OsI_030282 Antibody

What is OsI_030282 and what are the key specifications of antibodies targeting this protein?

OsI_030282 is an uncharacterized protein from Oryza sativa subsp. indica (Rice) with the UniProt accession number A2Z139. The commercially available antibody (product code CSB-PA386120XA01OFF) is a rabbit-raised polyclonal antibody generated using recombinant OsI_030282 protein as the immunogen. This antibody is supplied in liquid form containing 50% glycerol, 0.01M PBS (pH 7.4), and 0.03% Proclin 300 as a preservative. It has been purified using antigen affinity chromatography and validated for ELISA and Western Blot applications .
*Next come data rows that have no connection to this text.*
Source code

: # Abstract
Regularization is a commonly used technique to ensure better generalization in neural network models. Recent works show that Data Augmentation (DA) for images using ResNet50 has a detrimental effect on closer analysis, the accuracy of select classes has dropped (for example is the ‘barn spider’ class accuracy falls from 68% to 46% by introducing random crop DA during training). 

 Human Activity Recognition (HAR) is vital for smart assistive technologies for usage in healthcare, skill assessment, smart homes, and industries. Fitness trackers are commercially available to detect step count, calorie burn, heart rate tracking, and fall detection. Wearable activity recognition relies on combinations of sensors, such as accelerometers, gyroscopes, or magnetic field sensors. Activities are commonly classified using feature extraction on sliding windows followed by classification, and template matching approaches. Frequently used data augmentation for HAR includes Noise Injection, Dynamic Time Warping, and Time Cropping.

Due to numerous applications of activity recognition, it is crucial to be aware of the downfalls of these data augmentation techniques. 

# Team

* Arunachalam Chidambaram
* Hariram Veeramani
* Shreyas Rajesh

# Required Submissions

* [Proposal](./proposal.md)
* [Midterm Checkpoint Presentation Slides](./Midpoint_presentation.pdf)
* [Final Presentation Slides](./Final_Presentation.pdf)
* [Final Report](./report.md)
Key specifications include:

• Isotype: IgG

• Clonality: Polyclonal

• Host species: Rabbit

• Target species reactivity: Oryza sativa subsp. indica (Rice)

• Applications: ELISA, Western Blot (WB)

• Storage conditions: -20°C or -80°C

How should OsI_030282 Antibody be stored and handled to maintain optimal activity?

For maximum stability and activity retention, the OsI_030282 Antibody should be stored at -20°C or -80°C immediately upon receipt. Repeated freeze-thaw cycles should be strictly avoided as they can compromise antibody functionality and specificity. For laboratory use, it is recommended to aliquot the antibody into smaller volumes based on experimental needs to minimize freeze-thaw events .

Handling recommendations:

• Thaw antibody aliquots on ice or at 4°C

• Prepare working dilutions fresh before each experiment

• Return unused antibody to -20°C promptly

• For short-term storage (1-2 weeks), antibody can be kept at 4°C

• Avoid exposure to light when using fluorescently-labeled secondary antibodies

What is the recommended protocol for using OsI_030282 Antibody in Western blot applications?

When using OsI_030282 Antibody for Western blot applications, researchers should follow this methodological approach for optimal results:

Sample preparation:

• Extract proteins from rice tissues using appropriate lysis buffer (e.g., RIPA buffer with protease inhibitors)

• Quantify protein concentration using Bradford or BCA assay

• Denature samples with Laemmli buffer (containing SDS and β-mercaptoethanol) at 95°C for 5 minutes

• Load 25-50 μg protein per lane on SDS-PAGE gel

Western blot procedure:

• Separate proteins by SDS-PAGE (10-12% acrylamide gel recommended)

• Transfer to PVDF or nitrocellulose membrane (wet transfer at 100V for 1 hour or 30V overnight)

• Block membrane with 5% non-fat milk or BSA in TBST for 1 hour at room temperature

• Incubate with primary antibody (OsI_030282 Antibody) at 1:500-1:1000 dilution overnight at 4°C

• Wash 3-5 times with TBST, 5 minutes each

• Incubate with HRP-conjugated secondary antibody at 1:5000-1:10000 for 1 hour at room temperature

• Wash 3-5 times with TBST, 5 minutes each

• Develop using ECL substrate and detect signal using X-ray film or digital imaging system

For enhanced detection specificity, include positive control (rice extract known to express OsI_030282) and negative control (non-rice plant extract) .

How can researchers verify the specificity of OsI_030282 Antibody for their experimental systems?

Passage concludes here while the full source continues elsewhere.